*Exercise description*.
Give the entries below again exactly. Their pictures are not needed.

*Data records*.
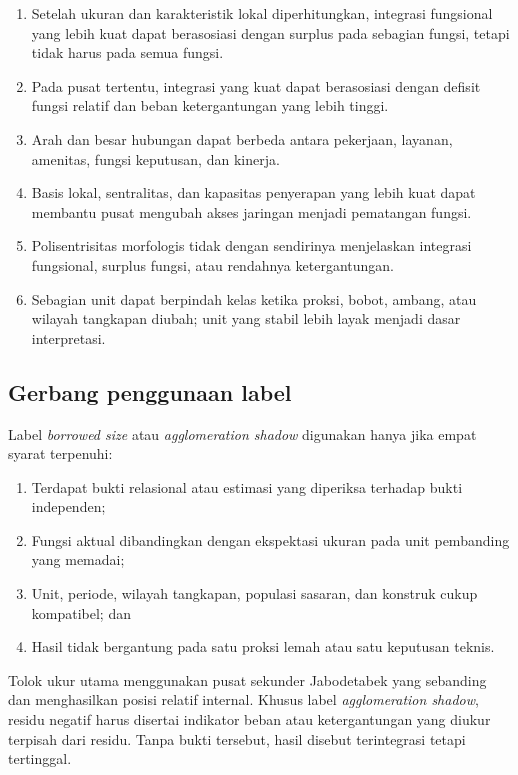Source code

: \documentclass[11pt,a4paper,oneside,openany,indonesian]{report}
\begin{document}
\begin{enumerate}
  \item Setelah ukuran dan karakteristik lokal diperhitungkan, integrasi fungsional yang lebih kuat dapat berasosiasi dengan surplus pada sebagian fungsi, tetapi tidak harus pada semua fungsi.
  \item Pada pusat tertentu, integrasi yang kuat dapat berasosiasi dengan defisit fungsi relatif dan beban ketergantungan yang lebih tinggi.
  \item Arah dan besar hubungan dapat berbeda antara pekerjaan, layanan, amenitas, fungsi keputusan, dan kinerja.
  \item Basis lokal, sentralitas, dan kapasitas penyerapan yang lebih kuat dapat membantu pusat mengubah akses jaringan menjadi pematangan fungsi.
  \item Polisentrisitas morfologis tidak dengan sendirinya menjelaskan integrasi fungsional, surplus fungsi, atau rendahnya ketergantungan.
  \item Sebagian unit dapat berpindah kelas ketika proksi, bobot, ambang, atau wilayah tangkapan diubah; unit yang stabil lebih layak menjadi dasar interpretasi.
\end{enumerate}

\subsection{Gerbang penggunaan label}

Label \textit{borrowed size} atau \textit{agglomeration shadow} digunakan hanya jika empat syarat terpenuhi:

\begin{enumerate}
  \item Terdapat bukti relasional atau estimasi yang diperiksa terhadap bukti independen;
  \item Fungsi aktual dibandingkan dengan ekspektasi ukuran pada unit pembanding yang memadai;
  \item Unit, periode, wilayah tangkapan, populasi sasaran, dan konstruk cukup kompatibel; dan
  \item Hasil tidak bergantung pada satu proksi lemah atau satu keputusan teknis.
\end{enumerate}

Tolok ukur utama menggunakan pusat sekunder Jabodetabek yang sebanding
dan menghasilkan posisi relatif internal. Khusus label
\textit{agglomeration shadow}, residu negatif harus disertai indikator
beban atau ketergantungan yang diukur terpisah dari residu. Tanpa bukti
tersebut, hasil disebut terintegrasi tetapi tertinggal.
\end{document}
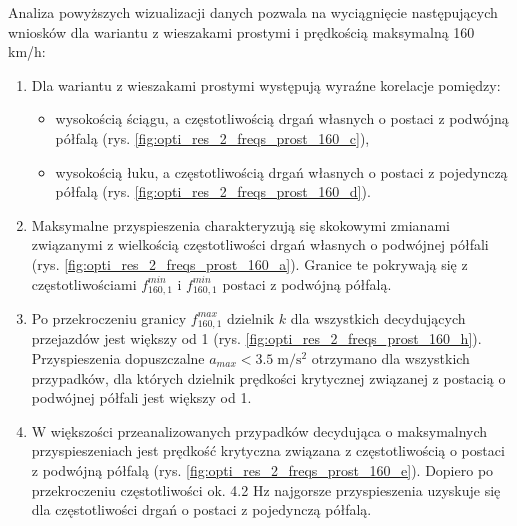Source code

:Analiza powyższych wizualizacji danych pozwala na wyciągnięcie następujących wniosków dla wariantu z wieszakami prostymi i prędkością maksymalną 160 km/h:
\begin{enumerate}
	
	\item Dla wariantu z wieszakami prostymi występują wyraźne korelacje pomiędzy:
	\begin{itemize}
		\item wysokością ściągu, a częstotliwością drgań własnych o postaci z podwójną półfalą (rys. \ref{fig:opti_res_2_freqs_prost_160_c}),
		\item wysokością łuku, a częstotliwością drgań własnych o postaci z pojedynczą półfalą (rys. \ref{fig:opti_res_2_freqs_prost_160_d}).
	\end{itemize}
	\item Maksymalne przyspieszenia charakteryzują się skokowymi zmianami związanymi z wielkością częstotliwości drgań własnych o podwójnej półfali (rys. \ref{fig:opti_res_2_freqs_prost_160_a}). Granice te pokrywają się z częstotliwościami $f_{160,1}^{min}$ i $f_{160,1}^{min}$ postaci z podwójną półfalą. 
	\item Po przekroczeniu granicy $f_{160,1}^{max}$  dzielnik $k$ dla wszystkich decydujących przejazdów jest większy od 1 (rys. \ref{fig:opti_res_2_freqs_prost_160_h}). Przyspieszenia dopuszczalne ${a_{max}<3.5\;\mathrm{m/s^2}}$ otrzymano dla wszystkich przypadków, dla których dzielnik prędkości krytycznej związanej z postacią o podwójnej półfali jest większy od 1. 
	
	\item W większości przeanalizowanych przypadków decydująca o maksymalnych przyspieszeniach jest prędkość krytyczna związana z częstotliwością o postaci z podwójną półfalą (rys. \ref{fig:opti_res_2_freqs_prost_160_e}). Dopiero po przekroczeniu częstotliwości ok. 4.2 Hz najgorsze przyspieszenia uzyskuje się dla częstotliwości drgań o postaci z pojedynczą półfalą.

\end{enumerate}
\vfill

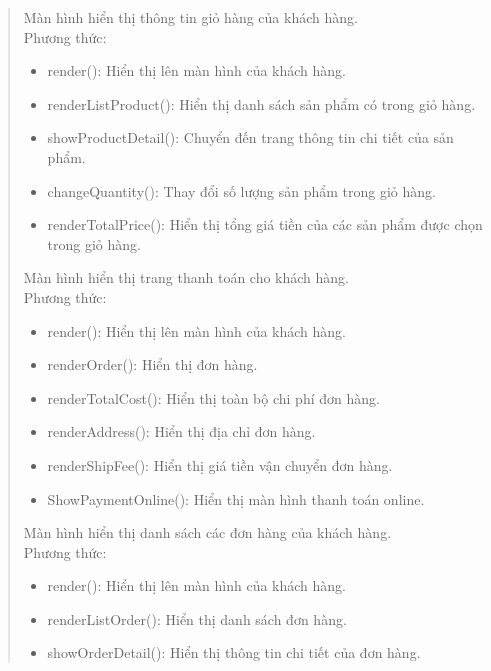 \begin{quote}
    Màn hình hiển thị thông tin giỏ hàng của khách hàng.\\
    Phương thức:
    \begin{itemize}
        \item render(): Hiển thị lên màn hình của khách hàng.
        \item renderListProduct(): Hiển thị danh sách sản phẩm có trong giỏ hàng.
        \item showProductDetail(): Chuyển đến trang thông tin chi tiết của sản phẩm.
        \item changeQuantity(): Thay đổi số lượng sản phẩm trong giỏ hàng.
        \item renderTotalPrice(): Hiển thị tổng giá tiền của các sản phẩm được chọn trong giỏ hàng.
    \end{itemize}
   
    Màn hình hiển thị trang thanh toán cho khách hàng.\\
    Phương thức:
    \begin{itemize}
        \item render(): Hiển thị lên màn hình của khách hàng.
        \item renderOrder(): Hiển thị đơn hàng.
        \item renderTotalCost(): Hiển thị toàn bộ chi phí đơn hàng.
        \item renderAddress(): Hiển thị địa chỉ đơn hàng.
        \item renderShipFee(): Hiển thị giá tiền vận chuyển đơn hàng.
        \item ShowPaymentOnline(): Hiển thị màn hình thanh toán online.
    \end{itemize}
   
    Màn hình hiển thị danh sách các đơn hàng của khách hàng.\\
    Phương thức:
    \begin{itemize}
        \item render(): Hiển thị lên màn hình của khách hàng.
        \item renderListOrder(): Hiển thị danh sách đơn hàng.
        \item showOrderDetail(): Hiển thị thông tin chi tiết của đơn hàng.
    \end{itemize}
   

\end{quote}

*Reply*.
Source code

: \documentclass[11pt,a4paper,oneside,openany,indonesian]{report}
\begin{document}
\begin{enumerate}
  \item Setelah ukuran dan karakteristik lokal diperhitungkan, integrasi fungsional yang lebih kuat dapat berasosiasi dengan surplus pada sebagian fungsi, tetapi tidak harus pada semua fungsi.
  \item Pada pusat tertentu, integrasi yang kuat dapat berasosiasi dengan defisit fungsi relatif dan beban ketergantungan yang lebih tinggi.
  \item Arah dan besar hubungan dapat berbeda antara pekerjaan, layanan, amenitas, fungsi keputusan, dan kinerja.
  \item Basis lokal, sentralitas, dan kapasitas penyerapan yang lebih kuat dapat membantu pusat mengubah akses jaringan menjadi pematangan fungsi.
  \item Polisentrisitas morfologis tidak dengan sendirinya menjelaskan integrasi fungsional, surplus fungsi, atau rendahnya ketergantungan.
  \item Sebagian unit dapat berpindah kelas ketika proksi, bobot, ambang, atau wilayah tangkapan diubah; unit yang stabil lebih layak menjadi dasar interpretasi.
\end{enumerate}

\subsection{Gerbang penggunaan label}

Label \textit{borrowed size} atau \textit{agglomeration shadow} digunakan hanya jika empat syarat terpenuhi:

\begin{enumerate}
  \item Terdapat bukti relasional atau estimasi yang diperiksa terhadap bukti independen;
  \item Fungsi aktual dibandingkan dengan ekspektasi ukuran pada unit pembanding yang memadai;
  \item Unit, periode, wilayah tangkapan, populasi sasaran, dan konstruk cukup kompatibel; dan
  \item Hasil tidak bergantung pada satu proksi lemah atau satu keputusan teknis.
\end{enumerate}

Tolok ukur utama menggunakan pusat sekunder Jabodetabek yang sebanding
dan menghasilkan posisi relatif internal. Khusus label
\textit{agglomeration shadow}, residu negatif harus disertai indikator
beban atau ketergantungan yang diukur terpisah dari residu. Tanpa bukti
tersebut, hasil disebut terintegrasi tetapi tertinggal.
\end{document}
Source code

:Analiza powyższych wizualizacji danych pozwala na wyciągnięcie następujących wniosków dla wariantu z wieszakami prostymi i prędkością maksymalną 160 km/h:
\begin{enumerate}
	
	\item Dla wariantu z wieszakami prostymi występują wyraźne korelacje pomiędzy:
	\begin{itemize}
		\item wysokością ściągu, a częstotliwością drgań własnych o postaci z podwójną półfalą (rys. \ref{fig:opti_res_2_freqs_prost_160_c}),
		\item wysokością łuku, a częstotliwością drgań własnych o postaci z pojedynczą półfalą (rys. \ref{fig:opti_res_2_freqs_prost_160_d}).
	\end{itemize}
	\item Maksymalne przyspieszenia charakteryzują się skokowymi zmianami związanymi z wielkością częstotliwości drgań własnych o podwójnej półfali (rys. \ref{fig:opti_res_2_freqs_prost_160_a}). Granice te pokrywają się z częstotliwościami $f_{160,1}^{min}$ i $f_{160,1}^{min}$ postaci z podwójną półfalą. 
	\item Po przekroczeniu granicy $f_{160,1}^{max}$  dzielnik $k$ dla wszystkich decydujących przejazdów jest większy od 1 (rys. \ref{fig:opti_res_2_freqs_prost_160_h}). Przyspieszenia dopuszczalne ${a_{max}<3.5\;\mathrm{m/s^2}}$ otrzymano dla wszystkich przypadków, dla których dzielnik prędkości krytycznej związanej z postacią o podwójnej półfali jest większy od 1. 
	
	\item W większości przeanalizowanych przypadków decydująca o maksymalnych przyspieszeniach jest prędkość krytyczna związana z częstotliwością o postaci z podwójną półfalą (rys. \ref{fig:opti_res_2_freqs_prost_160_e}). Dopiero po przekroczeniu częstotliwości ok. 4.2 Hz najgorsze przyspieszenia uzyskuje się dla częstotliwości drgań o postaci z pojedynczą półfalą.

\end{enumerate}
\vfill

 \begin{quote}
    Màn hình hiển thị thông tin giỏ hàng của khách hàng.\\
    Phương thức:
    \begin{itemize}
        \item render(): Hiển thị lên màn hình của khách hàng.
        \item renderListProduct(): Hiển thị danh sách sản phẩm có trong giỏ hàng.
        \item showProductDetail(): Chuyển đến trang thông tin chi tiết của sản phẩm.
        \item changeQuantity(): Thay đổi số lượng sản phẩm trong giỏ hàng.
        \item renderTotalPrice(): Hiển thị tổng giá tiền của các sản phẩm được chọn trong giỏ hàng.
    \end{itemize}
   
    Màn hình hiển thị trang thanh toán cho khách hàng.\\
    Phương thức:
    \begin{itemize}
        \item render(): Hiển thị lên màn hình của khách hàng.
        \item renderOrder(): Hiển thị đơn hàng.
        \item renderTotalCost(): Hiển thị toàn bộ chi phí đơn hàng.
        \item renderAddress(): Hiển thị địa chỉ đơn hàng.
        \item renderShipFee(): Hiển thị giá tiền vận chuyển đơn hàng.
        \item ShowPaymentOnline(): Hiển thị màn hình thanh toán online.
    \end{itemize}
   
    Màn hình hiển thị danh sách các đơn hàng của khách hàng.\\
    Phương thức:
    \begin{itemize}
        \item render(): Hiển thị lên màn hình của khách hàng.
        \item renderListOrder(): Hiển thị danh sách đơn hàng.
        \item showOrderDetail(): Hiển thị thông tin chi tiết của đơn hàng.
    \end{itemize}
   

\end{quote}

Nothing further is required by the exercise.